1970’lerin sonlarında Malezya’ya, Endonezya’ya, İran’a ve Pakistan’a seyahat etmiş olan Naipaul bu ayrımın artık geçerli olmadığını erken kavramıştı. İnananlar Arasında’da –şaşırtıcı bir biçimde, bu kitap önyargıdan uzak bir kitaptır; cin fikirli bir romancının bireylere ve genel görünüme ilişkin bakışını sunar– taksi şoförleriyle, öğrencilerle, küçük bürokratlarla ve hatta bir molla ile röportajlar yapar. Onların söylediklerini yazıya geçirir ve çoğunlukla kendisini çerçevenin dışında tutar. Bir ergen olarak, Norman Mailer, Tom Wolfe, Hunter S. Thompson, Joan Didion ve James Baldwin gibi kendilerini hikayelerine katan ve Thompson gibi bizzat hikayenin kendisine dönüşen hayal gücü yüksek, fişek gibi yazarlarıyla kişisel gazetecilik olarak bilinegelen şeyin bir hayranıydım. Naipaul da ideolojik devrime ilişkin ilk tutanaklarından birinde buna benzer bir şey yapıyordu. Ama kaybın ve huzursuzluğun yazarı olarak o çok daha mütevazıydı. Trinidan Chaguanas’tan (“küçük, uzak, önemsiz”) şimdi daha geniş bir yelpazede yolculuğa çıkıyor; etrafa kapsamlıca bakıyor ve insanları –elbette çoğunlukla erkekleri– gerçekten dinliyor. Hiçbir zaman kendisi kadar zeki biriyle röportaj yapmıyor; ama gerçek bir merakla titiz sorular soruyor ve kolay kolay etkilenmiyor. Hatta röportaj yaptığı kişilerden birini, kendi otel odasında “Marks & Spencer marka pamuklu pijamasıyla” karşılıyor ve bundan öylesine gurur duyuyor ki iki kere bu pijamaların sözünü ediyor.

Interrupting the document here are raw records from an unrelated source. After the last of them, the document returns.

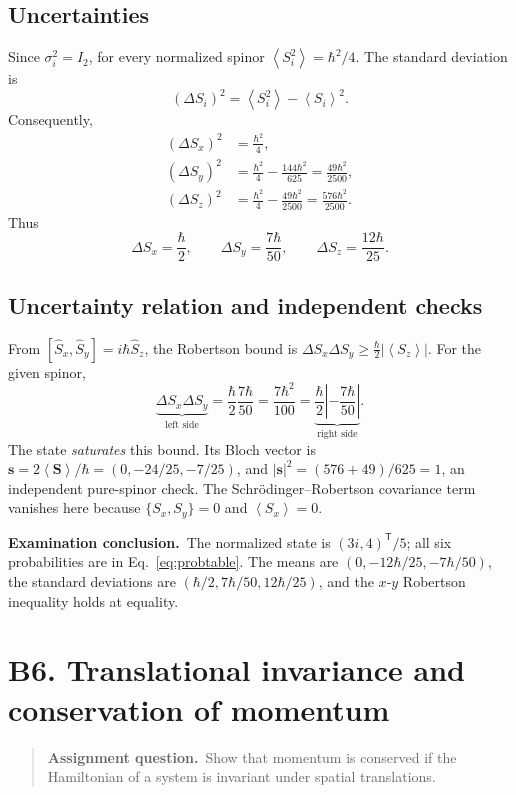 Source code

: \documentclass[11pt,a4paper]{article}
\theoremstyle{definition}
\newcommand{\avg}[1]{\left\langle #1\right\rangle}
\newenvironment{question}{\begin{quote}\small\noindent\textbf{Assignment question.}\ }{\end{quote}}
\newcommand{\exam}[1]{\par\medskip\noindent\textbf{Examination conclusion.}\ #1\par}
\begin{document}
\subsection{Uncertainties}
Since \(\sigma_i^2=I_2\), for every normalized spinor \(\avg{S_i^2}=\hbar^2/4\). The standard deviation is
\begin{equation}
(\Delta S_i)^2=\avg{S_i^2}-\avg{S_i}^2.
\end{equation}
Consequently,
\begin{align}
(\Delta S_x)^2&=\frac{\hbar^2}{4},\\
(\Delta S_y)^2&=\frac{\hbar^2}{4}-\frac{144\hbar^2}{625}=\frac{49\hbar^2}{2500},\\
(\Delta S_z)^2&=\frac{\hbar^2}{4}-\frac{49\hbar^2}{2500}=\frac{576\hbar^2}{2500}.
\end{align}
Thus
\begin{equation}
\boxed{\Delta S_x=\frac\hbar2,\qquad\Delta S_y=\frac{7\hbar}{50},\qquad\Delta S_z=\frac{12\hbar}{25}.}
\end{equation}
\subsection{Uncertainty relation and independent checks}
From \([\hat S_x,\hat S_y]=i\hbar\hat S_z\), the Robertson bound is \(\Delta S_x\Delta S_y\ge\frac\hbar2|\avg{S_z}|\). For the given spinor,
\begin{equation}
\underbrace{\Delta S_x\Delta S_y}_{\text{left side}}=\frac\hbar2\frac{7\hbar}{50}
=\frac{7\hbar^2}{100}
=\underbrace{\frac\hbar2\left|-\frac{7\hbar}{50}\right|}_{\text{right side}}.
\end{equation}
The state \emph{saturates} this bound. Its Bloch vector is \(\mathbf s=2\avg{\mathbf S}/\hbar=(0,-24/25,-7/25)\), and \(|\mathbf s|^2=(576+49)/625=1\), an independent pure-spinor check. The Schr\"odinger--Robertson covariance term vanishes here because \(\{S_x,S_y\}=0\) and \(\avg{S_x}=0\).
\exam{The normalized state is \((3i,4)^{\mathsf T}/5\); all six probabilities are in Eq.~\eqref{eq:probtable}. The means are \((0,-12\hbar/25,-7\hbar/50)\), the standard deviations are \((\hbar/2,7\hbar/50,12\hbar/25)\), and the \(x\)-\(y\) Robertson inequality holds at equality.}

\section{B6. Translational invariance and conservation of momentum}
\begin{question}Show that momentum is conserved if the Hamiltonian of a system is invariant under spatial translations.\end{question}
\end{document}

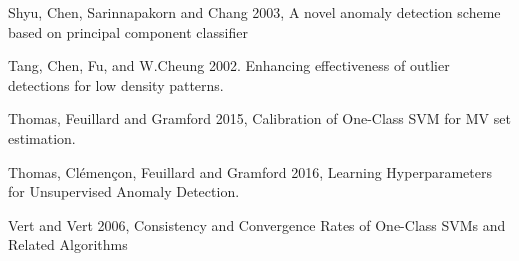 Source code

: \documentclass[9pt]{beamer}
\begin{document}
\begin{frame}
\begin{itemize}
{\item Shyu, Chen, Sarinnapakorn and Chang 2003, A novel anomaly detection scheme based on principal component classifier

\item Tang, Chen, Fu, and W.Cheung 2002. Enhancing effectiveness of outlier detections for low density patterns.

\item Thomas, Feuillard and Gramford 2015, Calibration of One-Class SVM for MV set estimation.

\item Thomas, Clémençon, Feuillard and Gramford 2016, Learning Hyperparameters for Unsupervised Anomaly Detection.

\item Vert and Vert 2006, Consistency and Convergence Rates of One-Class SVMs and Related Algorithms
}
\end{itemize}
\end{frame}
\end{document}
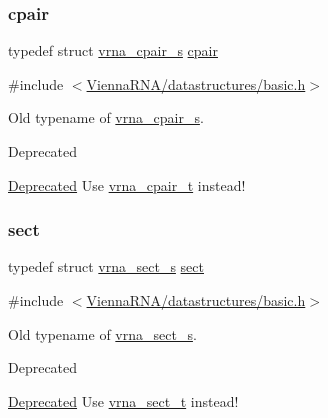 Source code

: \subsubsection{\texorpdfstring{cpair}{cpair}}
{\footnotesize\ttfamily typedef struct \mbox{\hyperlink{group__data__structures_structvrna__cpair__s}{vrna\+\_\+cpair\+\_\+s}} \mbox{\hyperlink{group__data__structures_ga8412f116a2eb07b59ade9e14ca7c5ef1}{cpair}}}



{\ttfamily \#include $<$\mbox{\hyperlink{datastructures_2basic_8h}{Vienna\+R\+N\+A/datastructures/basic.\+h}}$>$}



Old typename of \mbox{\hyperlink{group__data__structures_structvrna__cpair__s}{vrna\+\_\+cpair\+\_\+s}}. 

\begin{DoxyRefDesc}{Deprecated}
\item[\mbox{\hyperlink{deprecated__deprecated000214}{Deprecated}}]Use \mbox{\hyperlink{group__data__structures_gae4fc91141cc69c6d8eaf1332cb991ecc}{vrna\+\_\+cpair\+\_\+t}} instead! \end{DoxyRefDesc}
\mbox{\label{group__data__structures_gaaacedee1f05d3d45aa6764eca51a8876}} 
\subsubsection{\texorpdfstring{sect}{sect}}
{\footnotesize\ttfamily typedef struct \mbox{\hyperlink{group__data__structures_structvrna__sect__s}{vrna\+\_\+sect\+\_\+s}} \mbox{\hyperlink{group__data__structures_gaaacedee1f05d3d45aa6764eca51a8876}{sect}}}



{\ttfamily \#include $<$\mbox{\hyperlink{datastructures_2basic_8h}{Vienna\+R\+N\+A/datastructures/basic.\+h}}$>$}



Old typename of \mbox{\hyperlink{group__data__structures_structvrna__sect__s}{vrna\+\_\+sect\+\_\+s}}. 

\begin{DoxyRefDesc}{Deprecated}
\item[\mbox{\hyperlink{deprecated__deprecated000215}{Deprecated}}]Use \mbox{\hyperlink{group__data__structures_gacc9cdae790dac75a7024e7069c0d4400}{vrna\+\_\+sect\+\_\+t}} instead! \end{DoxyRefDesc}
\mbox{\label{group__data__structures_gaaeed53a7508c6ce549a98223e94b25df}} 
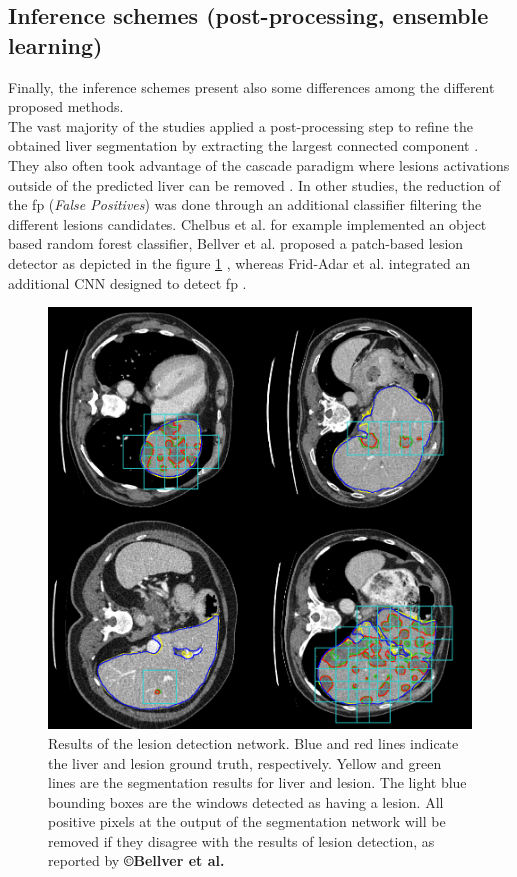 \subsection{Inference schemes (post-processing, ensemble learning)}


Finally, the inference schemes present also some differences among the
different proposed methods. \\
The vast majority of the studies applied a post-processing step to
refine the obtained liver segmentation by extracting the largest
connected component \cite{Li2018, Han2017, Yuan2017, Bellver2017, Kaluva2018}. They
also often took advantage of the cascade paradigm where lesions
activations outside of the predicted liver can be removed \cite{Li2018, Yuan2017, Vorontsov2018}. In other studies, the reduction of the \ac{fp}
(\emph{False Positives}) was done through an additional classifier
filtering the different lesions candidates. Chelbus et al. \cite{Chlebus2018} for
example implemented an object based random forest classifier,
Bellver et al. proposed a patch-based lesion detector as
depicted in the figure \ref{Bellver_predResults} \cite{Bellver2017}, whereas Frid-Adar et al. integrated an
additional CNN designed to detect \ac{fp} \cite{Frid-adar2017}.

\begin{figure}[th!]
	\centering
	\includegraphics[width=0.5\linewidth]{images/Bellver2017_Fig2}
	\caption{Results of the lesion detection network. Blue and red lines indicate the liver and lesion ground truth, respectively. Yellow and green lines are the segmentation results for liver and lesion. The light blue bounding boxes are the windows detected as having a lesion. All positive pixels at the output of the segmentation network will be removed if they disagree with the results of lesion detection, as reported by \textbf{©Bellver et al. \cite{Bellver2017}}}
	\label{Bellver_predResults}
\end{figure}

'BU ÜLKEYİ TERK ETMEK İSTİYORUZ AMA BÜTÜN KAPILAR KAPALI'
Aşağı yukarı aynı dönemde Michel Foucault –pamuktan daha sert– Ruhullah Humeyni’yi Paris’in dışında ziyaret etti ve Tahran’a iki kere gitti. San Francisco’da karşılaştığı aşırı gey yaşam tarzından büyülenmiş olan Foucault, Corriere della Serra için “tinsel devrim” adına imamları savunan yazılar da yazmıştı. Ezilenlerin bu ilham verici ayaklanmasının ya da kutsal savaşının, tahakküm tarafından parçalanmış kimliklerden yeni bir toplum yaratmak suretiyle yaratıcı bir direniş halini alacağına, Marksizm’e bir alternatif oluşturacağına inanıyordu. Bu yeniydi. Ama Naipaul’un keşfettiği üzere, Ayetullahların ele geçirdiği bu iktidarla ilgili olarak çok az tinsellik söz konusuydu. Çok kısa bir süre sonra eşcinselleri vinçlerde asıyorlardı; kadınlar kara çarşaf giymek zorundaydılar. Pakistan’da bile kadınlar dışarıya çıkarken örtünüyorlardı ve benim ailemde daha önce hiç kimse örtünmemişti. Erkek olmayan kuzenlerimden biri Humeyni’yi –‘Allah’ın sesi’– saflığın ve özverili adanmışlığın bir örneği olarak görüyordu. İyi bir adamın olması gereken her şeyi olmuştu o. Ama beni bir kenara çekti ve çocuklarını Batı'ya kaçırmam için yalvarmaya başladı bana. Pakistan gençler için imkansız bir yer haline gelmişti; yapabilen herkes parasını ülke dışına gönderiyordu ve mümkün olduğu anda da paranın ardı sıra çocuklarını, tercihen de nefret edilen ama bir yandan da sevilen Birleşik Devletlere, o olmazsa Kanada’ya. “Bu ülkeyi terk etmek istiyoruz; ama bütün kapılar kapalı bizim için” diye yazmıştı kuzenim bana. “Buradan nasıl çıkacağımı bilmiyorum.”
GEÇMİŞTEN KAÇIŞ YOK
“Köktencilik hiçbir şey sunmadı” diye yazıyordu Naipaul. İdealize edecek pek bir şey bulamamıştı. Naipaul’un yakınlaştığı insanlar daha fazlasını istiyorlar, ama bunun ne olduğunu bilmiyorlar. Göreli yoksunluklarının farkındalar, ama saflıkla – Naipaul’un başyapıtı Bay Biswas İçin Bir Ev’in kahramanı gibi tıpkı. Biswas bir gazeteci olur; “Kaçış” adlı bir hikaye üzerinde çalışmaktadır, ama kendisini çevreleyen şeyler için fazla zekidir. Histerikleşir; sonu gelmeksizin kendi yaralarıyla ve mağduriyetiyle ilgilenmeye başlar. Kendisini sürekli aşağılayan bir iktidara –sömürgecilik– maruz kalmaktadır ve bu iktidarın aşağılamalarını içselleştirmiştir. Tek bir çıkış vardır: En azından çocuklarının senden daha iyi bir hayata sahip olacaklarına yönelik bir inanç. Biswas’ın akıllı oğlu Anand’dır Vidia Naipaul: Oxford’a kaçmayı başaran, BBC için çalışan ve bir yazar olan Naipaul. Naipaul bütün bunları yapmıştır; ama geçmişten kaçışın olmadığını da öğrenmiştir. Şimdi, kendisinin geldiği yere benzeyen yerlere seyahat ederek, tıpkı babası gibi kaygılı, yaralı adamların çoğaldığı gerçeğiyle karşılaşmıştır.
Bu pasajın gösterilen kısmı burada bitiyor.